- [Your task]:
Keep only those lines of the records that include the string "открытым".

(Records for the exercise Opens)

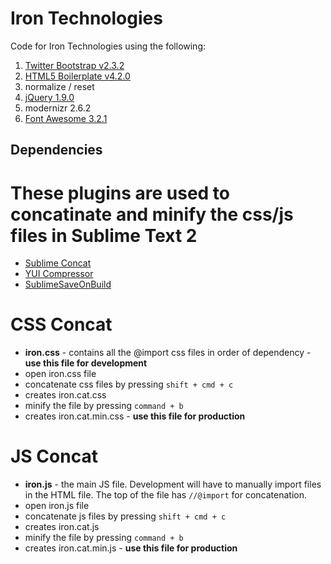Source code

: # Iron Technologies

Code for Iron Technologies using the following:

1. [Twitter Bootstrap v2.3.2](http://twitter.github.io/bootstrap/)
2. [HTML5 Boilerplate v4.2.0](http://html5boilerplate.com/)
3. normalize / reset
4. [jQuery 1.9.0](http://jquery.com/)
5. modernizr 2.6.2
6. [Font Awesome 3.2.1](http://fontawesome.io/)

## Dependencies

# These plugins are used to concatinate and minify the css/js files in Sublime Text 2

* [Sublime Concat](https://github.com/magnobiet/sublime-concat)
* [YUI Compressor](https://github.com/leon/YUI-Compressor)
* [SublimeSaveOnBuild](https://github.com/alexnj/SublimeOnSaveBuild)

# CSS Concat

* **iron.css** - contains all the @import css files in order of dependency - **use this file for development**
* open iron.css file
* concatenate css files by pressing `shift + cmd + c`
* creates iron.cat.css
* minify the file by pressing `command + b`
* creates iron.cat.min.css - **use this file for production**

# JS Concat

* **iron.js** - the main JS file. Development will have to manually import files in the HTML file. The top of the file has `//@import` for concatenation.
* open iron.js file
* concatenate js files by pressing `shift + cmd + c`
* creates iron.cat.js
* minify the file by pressing `command + b`
* creates iron.cat.min.js - **use this file for production**
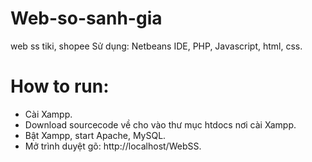 # Web-so-sanh-gia
web ss tiki, shopee
Sử dụng: Netbeans IDE, PHP, Javascript, html, css.

# How to run:
- Cài Xampp.
- Download sourcecode về cho vào thư mục htdocs nơi cài Xampp.
- Bật Xampp, start Apache, MySQL.
- Mở trình duyệt gõ: http://localhost/WebSS.
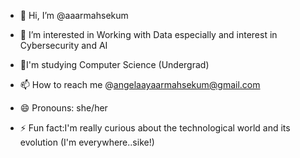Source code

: - 👋 Hi, I’m @aaarmahsekum
- 👀 I’m interested in Working with Data especially and interest in Cybersecurity and AI
- 🌱I'm studying Computer Science (Undergrad)

- 📫 How to reach me @angelaayaarmahsekum@gmail.com 
- 😄 Pronouns: she/her
- ⚡ Fun fact:I'm really curious about the technological world and its evolution (I'm everywhere..sike!)

<!---
aaarmahsekum/aaarmahsekum is a ✨ special ✨ repository because its `README.md` (this file) appears on your GitHub profile.
You can click the Preview link to take a look at your changes.
--->
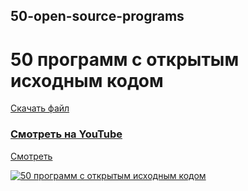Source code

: ## 50-open-source-programs

# 50 программ с открытым исходным кодом
[Скачать файл](https://github.com/inverser-pro/50-open-source-programs/raw/main/OpenSource.odt "Скачать файл")

### [Смотреть на YouTube](http://www.youtube.com/watch?v=TAlsejcM_AQ "Смотреть на YouTube")

[Смотреть](https://www.youtube.com/watch?v=TAlsejcM_AQ "Смотреть")

[![50 программ с открытым исходным кодом](https://i3.ytimg.com/vi/TAlsejcM_AQ/maxresdefault.jpg "50 программ с открытым исходным кодом")](http://www.youtube.com/watch?v=TAlsejcM_AQ "50 программ с открытым исходным кодом")
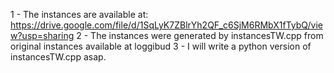 1 - The instances are available at: https://drive.google.com/file/d/1SqLyK7ZBlrYh2QF_c6SjM6RMbX1fTybQ/view?usp=sharing
2 - The instances were generated by instancesTW.cpp from original instances available at loggibud
3 - I will write a python version of instancesTW.cpp asap.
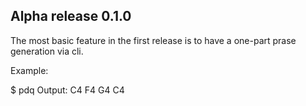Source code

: Alpha release 0.1.0
-------------------

The most basic feature in the first release is 
to have a one-part prase generation via cli.

Example:

$ pdq 
Output: C4 F4 G4 C4

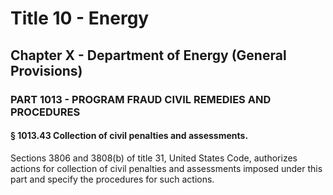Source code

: 
# Title 10 - Energy
## Chapter X - Department of Energy (General Provisions)
### PART 1013 - PROGRAM FRAUD CIVIL REMEDIES AND PROCEDURES
#### § 1013.43 Collection of civil penalties and assessments.

Sections 3806 and 3808(b) of title 31, United States Code, authorizes actions for collection of civil penalties and assessments imposed under this part and specify the procedures for such actions.
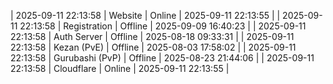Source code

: | 2025-09-11 22:13:58 | Website | Online | 2025-09-11 22:13:55 |
| 2025-09-11 22:13:58 | Registration | Offline | 2025-09-09 16:40:23 |
| 2025-09-11 22:13:58 | Auth Server | Offline | 2025-08-18 09:33:31 |
| 2025-09-11 22:13:58 | Kezan (PvE) | Offline | 2025-08-03 17:58:02 |
| 2025-09-11 22:13:58 | Gurubashi (PvP) | Offline | 2025-08-23 21:44:06 |
| 2025-09-11 22:13:58 | Cloudflare | Online | 2025-09-11 22:13:55 |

(Records for the exercise Closes)

- [Expected output]:
# 50 программ с открытым исходным кодом
[![50 программ с открытым исходным кодом](https://i3.ytimg.com/vi/TAlsejcM_AQ/maxresdefault.jpg "50 программ с открытым исходным кодом")](http://www.youtube.com/watch?v=TAlsejcM_AQ "50 программ с открытым исходным кодом")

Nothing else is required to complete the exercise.